A grizzly bear management specialist with Fish, Wildlife & Parks, Mike Madel, says a captured female would likely be relocated to the west side of the Rocky Mountains. He says the fate of a male "would be open for discussion." Madel stated that they likely were responsible for the initial depradation, when the most sheep were killed. In two subsequent instances when fewer sheep were killed, one bear was probably involved.

"A lot of these kills aren't even fed on," Mike Hoggan said. "It kind of looks like (they are) doing this partly for fun." The only similar case he can recall came 10 or 12 years ago when a bear killed 50 ewes, he said. Hoggan's been capturing bears for 17 of his 30 years of trapping.

Hoggan actually nabbed the main suspect in a foot snare July 13. It was a young bear, maybe weighing 250 pounds, with blond hair.
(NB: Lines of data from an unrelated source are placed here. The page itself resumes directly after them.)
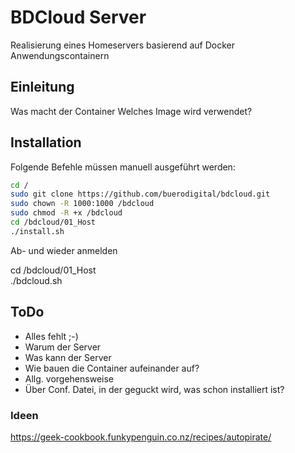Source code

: # BDCloud Server

Realisierung eines Homeservers basierend auf Docker Anwendungscontainern
  

## Einleitung

Was macht der Container
Welches Image wird verwendet?


## Installation

Folgende Befehle müssen manuell ausgeführt werden:  

```sh
cd /  
sudo git clone https://github.com/buerodigital/bdcloud.git  
sudo chown -R 1000:1000 /bdcloud  
sudo chmod -R +x /bdcloud  
cd /bdcloud/01_Host  
./install.sh  
```

Ab- und wieder anmelden  
  
cd /bdcloud/01_Host  
./bdcloud.sh  


## ToDo

* Alles fehlt ;-) 
* Warum der Server
* Was kann der Server
* Wie bauen die Container aufeinander auf?
* Allg. vorgehensweise
* Über Conf. Datei, in der geguckt wird, was schon installiert ist?



### Ideen
<https://geek-cookbook.funkypenguin.co.nz/recipes/autopirate/>
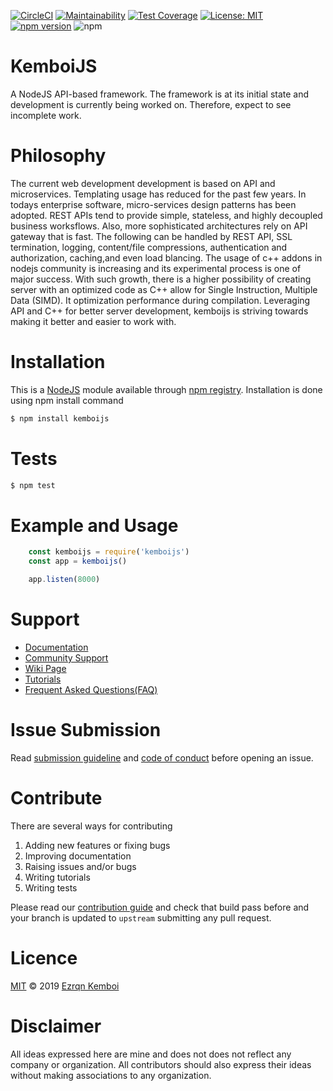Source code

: [![CircleCI](https://circleci.com/gh/kemboijs/kemboijs.svg?style=svg)](https://circleci.com/gh/kemboijs/kemboijs)
[![Maintainability](https://api.codeclimate.com/v1/badges/907ee7a5580bf5e511fe/maintainability)](https://codeclimate.com/github/kemboijs/kemboijs/maintainability)
[![Test Coverage](https://api.codeclimate.com/v1/badges/907ee7a5580bf5e511fe/test_coverage)](https://codeclimate.com/github/kemboijs/kemboijs/test_coverage)
[![License: MIT](https://img.shields.io/badge/License-MIT-yellow.svg)](https://github.com/me-x-mi/kemboijs/blob/master/LICENSE)
[![npm version](https://badge.fury.io/js/kemboijs.svg)](https://badge.fury.io/js/kemboijs)
![npm](https://img.shields.io/npm/dt/kemboijs.svg)

# KemboiJS

A NodeJS API-based framework. The framework is at its initial state and development is currently being worked on. Therefore, expect to see incomplete work.


# Philosophy

The current web development development is based on API and microservices. Templating usage has reduced for the past few years.
In todays enterprise software, micro-services design patterns has been adopted. REST APIs tend to provide simple, stateless, and highly decoupled business worksflows. 
Also, more sophisticated architectures rely on API gateway that is fast. The following can be handled by REST API, SSL termination, logging, content/file compressions, authentication and authorization, caching,and even load blancing. 
The usage of c++ addons in nodejs community is increasing and its experimental process is one of major success.
With such growth, there is a higher possibility of creating server with an optimized code as C++ allow for Single Instruction, Multiple Data (SIMD). It optimization performance during compilation. Leveraging API and C++ for better server development, kemboijs is striving towards making it better and easier to work with.


# Installation

This is a [NodeJS](https://nodejs.org/en/) module available through [npm registry](https://www.npmjs.com/package/kemboijs).
Installation is done using npm install command

```bash
$ npm install kemboijs
```

# Tests

```bash
$ npm test
```

# Example and Usage

```javascript
    const kemboijs = require('kemboijs')
    const app = kemboijs()

    app.listen(8000)
```

# Support

- [Documentation](https://github.com/me-x-mi/kemboijs)
- [Community Support](https://github.com/me-x-mi/kemboijs)
- [Wiki Page](https://github.com/me-x-mi/kemboijs/wiki)
- [Tutorials](https://github.com/me-x-mi/kemboijs)
- [Frequent Asked Questions(FAQ)](https://github.com/me-x-mi/kemboijs)

# Issue Submission

Read [submission guideline](https://github.com/me-x-mi/kemboijs/blob/master/.github/ISSUE_TEMPLATE/feature_request.md) and [code of conduct](https://github.com/me-x-mi/kemboijs/blob/master/CODE_OF_CONDUCT.md) before opening an issue.

# Contribute

There are several ways for contributing

1. Adding new features or fixing bugs
2. Improving documentation
3. Raising issues and/or bugs
4. Writing tutorials
5. Writing tests

Please read our [contribution guide](https://github.com/me-x-mi/kemboijs/blob/master/CONTRIBUTING.md) and check that build pass before and your branch is updated to `upstream` submitting any pull request.  

# Licence

[MIT](https://github.com/me-x-mi/kemboijs/blob/master/LICENSE) © 2019 [Ezrqn Kemboi](https://www.ezrqnkemboi.dev/)

# Disclaimer

All ideas expressed here are mine and does not does not reflect any company or organization. All contributors should also express their ideas without making associations to any organization.
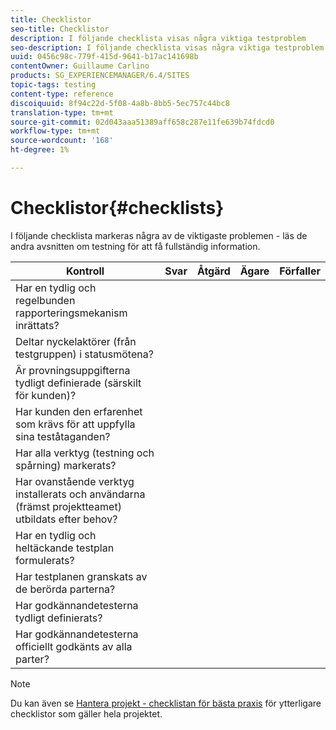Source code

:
 ```yaml
---
title: Checklistor
seo-title: Checklistor
description: I följande checklista visas några viktiga testproblem
seo-description: I följande checklista visas några viktiga testproblem
uuid: 0456c98c-779f-415d-9641-b17ac141698b
contentOwner: Guillaume Carlino
products: SG_EXPERIENCEMANAGER/6.4/SITES
topic-tags: testing
content-type: reference
discoiquuid: 8f94c22d-5f08-4a8b-8bb5-5ec757c44bc8
translation-type: tm+mt
source-git-commit: 02d043aaa51389aff658c287e11fe639b74fdcd0
workflow-type: tm+mt
source-wordcount: '168'
ht-degree: 1%

---
```



# Checklistor{#checklists}

I följande checklista markeras några av de viktigaste problemen - läs de andra avsnitten om testning för att få fullständig information.

| Kontroll | Svar | Åtgärd | Ägare | Förfaller |
|---|---|---|---|---|
| Har en tydlig och regelbunden rapporteringsmekanism inrättats? |  |  |  |  |
| Deltar nyckelaktörer (från testgruppen) i statusmötena? |  |  |  |  |
| Är provningsuppgifterna tydligt definierade (särskilt för kunden)? |  |  |  |  |
| Har kunden den erfarenhet som krävs för att uppfylla sina teståtaganden? |  |  |  |  |
| Har alla verktyg (testning och spårning) markerats? |  |  |  |  |
| Har ovanstående verktyg installerats och användarna (främst projektteamet) utbildats efter behov? |  |  |  |  |
| Har en tydlig och heltäckande testplan formulerats? |  |  |  |  |
| Har testplanen granskats av de berörda parterna? |  |  |  |  |
| Har godkännandetesterna tydligt definierats? |  |  |  |  |
| Har godkännandetesterna officiellt godkänts av alla parter? |  |  |  |  |

>[!NOTE]
>
>Du kan även se [Hantera projekt - checklistan för bästa praxis](/help/managing/best-practices.md) för ytterligare checklistor som gäller hela projektet.

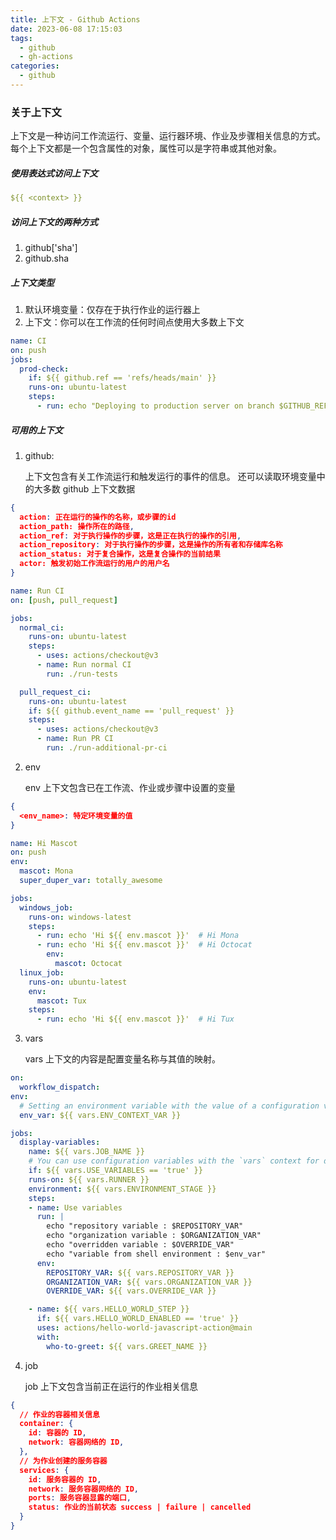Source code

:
 ```yaml
---
title: 上下文 - Github Actions
date: 2023-06-08 17:15:03
tags:
  - github
  - gh-actions
categories:
  - github
---
```


### 关于上下文

上下文是一种访问工作流运行、变量、运行器环境、作业及步骤相关信息的方式。 每个上下文都是一个包含属性的对象，属性可以是字符串或其他对象。

##### 使用表达式访问上下文

```YAML
${{ <context> }}
```

##### 访问上下文的两种方式

1. github['sha']
2. github.sha

##### 上下文类型

1. 默认环境变量：仅存在于执行作业的运行器上
2. 上下文：你可以在工作流的任何时间点使用大多数上下文

```YAML
name: CI
on: push
jobs:
  prod-check:
    if: ${{ github.ref == 'refs/heads/main' }}
    runs-on: ubuntu-latest
    steps:
      - run: echo "Deploying to production server on branch $GITHUB_REF"
```

##### 可用的上下文

1. github:

   上下文包含有关工作流运行和触发运行的事件的信息。 还可以读取环境变量中的大多数 github 上下文数据

```JSON
{
  action: 正在运行的操作的名称，或步骤的id
  action_path: 操作所在的路径,
  action_ref: 对于执行操作的步骤，这是正在执行的操作的引用,
  action_repository: 对于执行操作的步骤，这是操作的所有者和存储库名称
  action_status: 对于复合操作，这是复合操作的当前结果
  actor: 触发初始工作流运行的用户的用户名
}
```

```YAML
name: Run CI
on: [push, pull_request]

jobs:
  normal_ci:
    runs-on: ubuntu-latest
    steps:
      - uses: actions/checkout@v3
      - name: Run normal CI
        run: ./run-tests

  pull_request_ci:
    runs-on: ubuntu-latest
    if: ${{ github.event_name == 'pull_request' }}
    steps:
      - uses: actions/checkout@v3
      - name: Run PR CI
        run: ./run-additional-pr-ci
```

2. env

   env 上下文包含已在工作流、作业或步骤中设置的变量

```JSON
{
  <env_name>: 特定环境变量的值
}
```

```YAML
name: Hi Mascot
on: push
env:
  mascot: Mona
  super_duper_var: totally_awesome

jobs:
  windows_job:
    runs-on: windows-latest
    steps:
      - run: echo 'Hi ${{ env.mascot }}'  # Hi Mona
      - run: echo 'Hi ${{ env.mascot }}'  # Hi Octocat
        env:
          mascot: Octocat
  linux_job:
    runs-on: ubuntu-latest
    env:
      mascot: Tux
    steps:
      - run: echo 'Hi ${{ env.mascot }}'  # Hi Tux
```

3. vars

   vars 上下文的内容是配置变量名称与其值的映射。

```YAML
on:
  workflow_dispatch:
env:
  # Setting an environment variable with the value of a configuration variable
  env_var: ${{ vars.ENV_CONTEXT_VAR }}

jobs:
  display-variables:
    name: ${{ vars.JOB_NAME }}
    # You can use configuration variables with the `vars` context for dynamic jobs
    if: ${{ vars.USE_VARIABLES == 'true' }}
    runs-on: ${{ vars.RUNNER }}
    environment: ${{ vars.ENVIRONMENT_STAGE }}
    steps:
    - name: Use variables
      run: |
        echo "repository variable : $REPOSITORY_VAR"
        echo "organization variable : $ORGANIZATION_VAR"
        echo "overridden variable : $OVERRIDE_VAR"
        echo "variable from shell environment : $env_var"
      env:
        REPOSITORY_VAR: ${{ vars.REPOSITORY_VAR }}
        ORGANIZATION_VAR: ${{ vars.ORGANIZATION_VAR }}
        OVERRIDE_VAR: ${{ vars.OVERRIDE_VAR }}

    - name: ${{ vars.HELLO_WORLD_STEP }}
      if: ${{ vars.HELLO_WORLD_ENABLED == 'true' }}
      uses: actions/hello-world-javascript-action@main
      with:
        who-to-greet: ${{ vars.GREET_NAME }}
```

4. job

   job 上下文包含当前正在运行的作业相关信息

```JSON
{
  // 作业的容器相关信息
  container: {
    id: 容器的 ID,
    network: 容器网络的 ID,
  },
  // 为作业创建的服务容器
  services: {
    id: 服务容器的 ID,
    network: 服务容器网络的 ID,
    ports: 服务容器显露的端口,
    status: 作业的当前状态 success | failure | cancelled
  }
}
```
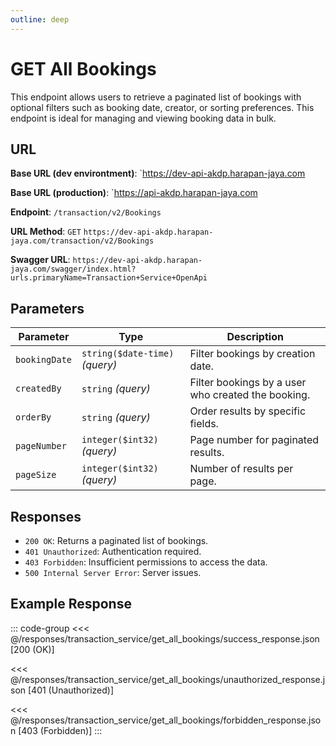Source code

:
 ```yaml
---
outline: deep
---
```


# GET All Bookings

This endpoint allows users to retrieve a paginated list of bookings with optional filters such as booking date, creator, or sorting preferences. This endpoint is ideal for managing and viewing booking data in bulk.

## URL

**Base URL (dev environtment)**: `https://dev-api-akdp.harapan-jaya.com

**Base URL (production)**: `https://api-akdp.harapan-jaya.com

**Endpoint**: `/transaction/v2/Bookings`

**URL Method**: `GET` `https://dev-api-akdp.harapan-jaya.com/transaction/v2/Bookings`

**Swagger URL**: `https://dev-api-akdp.harapan-jaya.com/swagger/index.html?urls.primaryName=Transaction+Service+OpenApi`

## Parameters

| **Parameter**         | **Type**                          | **Description**                                     |
|-----------------------|-----------------------------------|-----------------------------------------------------|
| `bookingDate`         | `string($date-time)` _(query)_    | Filter bookings by creation date.                   |
| `createdBy`           | `string` _(query)_                | Filter bookings by a user who created the booking.  |
| `orderBy`             | `string` _(query)_                | Order results by specific fields.                   |
| `pageNumber`          | `integer($int32)` _(query)_       | Page number for paginated results.                  |
| `pageSize`            | `integer($int32)` _(query)_       | Number of results per page.                         |

## Responses

- `200 OK`: Returns a paginated list of bookings.
- `401 Unauthorized`: Authentication required.
- `403 Forbidden`: Insufficient permissions to access the data.
- `500 Internal Server Error`: Server issues.

## Example Response

::: code-group
<<< @/responses/transaction_service/get_all_bookings/success_response.json [200 (OK)]

<<< @/responses/transaction_service/get_all_bookings/unauthorized_response.json [401 (Unauthorized)]

<<< @/responses/transaction_service/get_all_bookings/forbidden_response.json [403 (Forbidden)]
:::
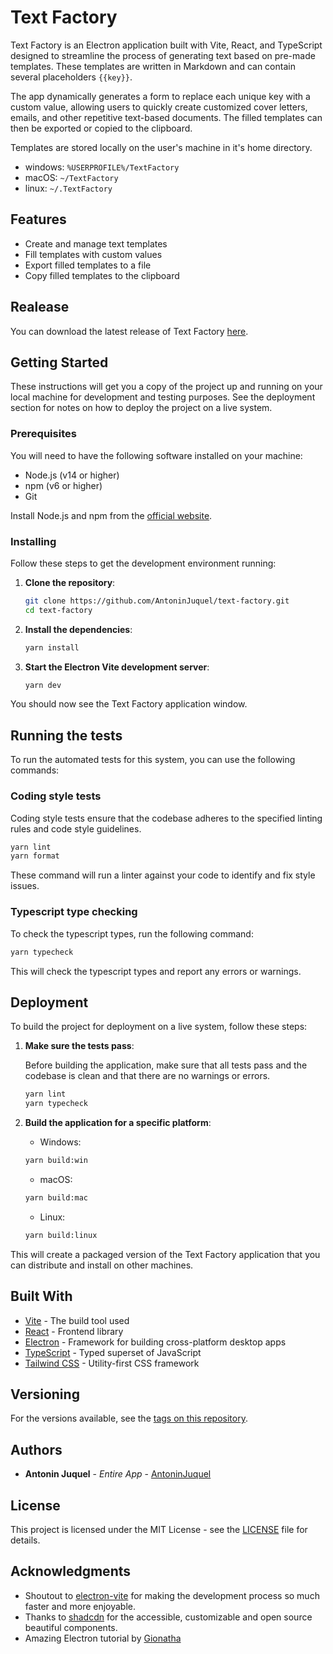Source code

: # Text Factory

Text Factory is an Electron application built with Vite, React, and TypeScript designed to streamline the process of generating text based on pre-made templates. These templates are written in Markdown and can contain several placeholders `{{key}}`.

The app dynamically generates a form to replace each unique key with a custom value, allowing users to quickly create customized cover letters, emails, and other repetitive text-based documents. The filled templates can then be exported or copied to the clipboard.

Templates are stored locally on the user's machine in it's home directory.

- windows: `%USERPROFILE%/TextFactory`
- macOS: `~/TextFactory`
- linux: `~/.TextFactory`

## Features

- Create and manage text templates
- Fill templates with custom values
- Export filled templates to a file
- Copy filled templates to the clipboard

## Realease

You can download the latest release of Text Factory [here](https://github.com/AntoninJuquel/text-factory/releases).

## Getting Started

These instructions will get you a copy of the project up and running on your local machine for development and testing purposes. See the deployment section for notes on how to deploy the project on a live system.

### Prerequisites

You will need to have the following software installed on your machine:

- Node.js (v14 or higher)
- npm (v6 or higher)
- Git

Install Node.js and npm from the [official website](https://nodejs.org/).

### Installing

Follow these steps to get the development environment running:

1. **Clone the repository**:

   ```bash
   git clone https://github.com/AntoninJuquel/text-factory.git
   cd text-factory
   ```

2. **Install the dependencies**:

   ```bash
   yarn install
   ```

3. **Start the Electron Vite development server**:

   ```bash
   yarn dev
   ```

You should now see the Text Factory application window.

## Running the tests

To run the automated tests for this system, you can use the following commands:

### Coding style tests

Coding style tests ensure that the codebase adheres to the specified linting rules and code style guidelines.

```bash
yarn lint
yarn format
```

These command will run a linter against your code to identify and fix style issues.

### Typescript type checking

To check the typescript types, run the following command:

```bash
yarn typecheck
```

This will check the typescript types and report any errors or warnings.

## Deployment

To build the project for deployment on a live system, follow these steps:

1. **Make sure the tests pass**:

   Before building the application, make sure that all tests pass and the codebase is clean and that there are no warnings or errors.

   ```bash
   yarn lint
   yarn typecheck
   ```

2. **Build the application for a specific platform**:

   - Windows:

   ```bash
   yarn build:win
   ```

   - macOS:

   ```bash
   yarn build:mac
   ```

   - Linux:

   ```bash
   yarn build:linux
   ```

This will create a packaged version of the Text Factory application that you can distribute and install on other machines.

## Built With

- [Vite](https://vitejs.dev/) - The build tool used
- [React](https://reactjs.org/) - Frontend library
- [Electron](https://www.electronjs.org/) - Framework for building cross-platform desktop apps
- [TypeScript](https://www.typescriptlang.org/) - Typed superset of JavaScript
- [Tailwind CSS](https://tailwindcss.com/) - Utility-first CSS framework

## Versioning

For the versions available, see the [tags on this repository](https://github.com/AntoninJuquel/text-factory/tags).

## Authors

- **Antonin Juquel** - _Entire App_ - [AntoninJuquel](https://github.com/AntoninJuquel)

## License

This project is licensed under the MIT License - see the [LICENSE](LICENSE) file for details.

## Acknowledgments

- Shoutout to [electron-vite](https://electron-vite.org) for making the development process so much faster and more enjoyable.
- Thanks to [shadcdn](https://ui.shadcn.com/) for the accessible, customizable and open source beautiful components.
- Amazing Electron tutorial by [Gionatha](https://www.youtube.com/watch?v=t8ane4BDyC8)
However, the grizzly put the slip on the veteran trapper.

After discovering the catch, Hoggan and Madel walked 100 yards to a pickup truck to mix a tranquilizer to sedate the bear. When they left the trap, the bear was on its back, using its free paw to try to remove the snare. They returned 20 minutes later with the tranquilizer, but the bear was gone.

"This is like maybe one in a million deal," Hoggan said. Two foot snares, each baited with sardines, will remain in place until Friday while Hoggan checks them each morning.

"He probably left the area," Hoggan said. Grizzlies that kill sheep typically do not stay out of trouble, he added. "Eventually, he'll find some sheep somewhere else."

The killing began the night of June 11 at a pasture leased by Zane Drishinski a mile south of Choteau on the Teton River. That night, 24 ewes and 34 lambs were killed. The next night, Drishinski endured thick mosquitoes swarms to guard the site, but saw only deer.

The bear or bears struck Drishinski's sheep again three weeks later, on July 8. Three ewes and five lambs were killed, bringing the death toll to 66. The next evening, a bear killed four ewes and a lamb at the Miller residence, which is half a mile downriver from Drishinski's pasture, bringing the total number of sheep killed to 71.

"He'll be back, in my opinion," Drishinski said Wednesday. He is frustrated because landowners cannot legally harass bears to protect their livestock.

"Who can stand to take that kind of hit, and then there's nobody responsible for these bears," he said, adding his losses total about $7,500.

Northwest Montana grizzlies are a federally protected threatened species. Hoggan said the Teton River is a hot spot for bears, so most property owners with sheep use guard dogs or electric fences.

Drishinski's flock is now being guarded by an Anatolian shepherd bred to protect sheep from bears, wolves and other predators.